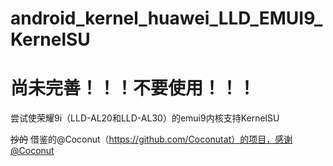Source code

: # android_kernel_huawei_LLD_EMUI9_KernelSU

# 尚未完善！！！不要使用！！！

尝试使荣耀9i（LLD-AL20和LLD-AL30）的emui9内核支持KernelSU

~~抄的~~ 借鉴的@Coconut（https://github.com/Coconutat）的项目，感谢@Coconut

- [Description of the task] Copy every record exactly, but skip the pictures.

- [Exercise output]
Source code

: # android_kernel_huawei_LLD_EMUI9_KernelSU

# 尚未完善！！！不要使用！！！

尝试使荣耀9i（LLD-AL20和LLD-AL30）的emui9内核支持KernelSU

~~抄的~~ 借鉴的@Coconut（https://github.com/Coconutat）的项目，感谢@Coconut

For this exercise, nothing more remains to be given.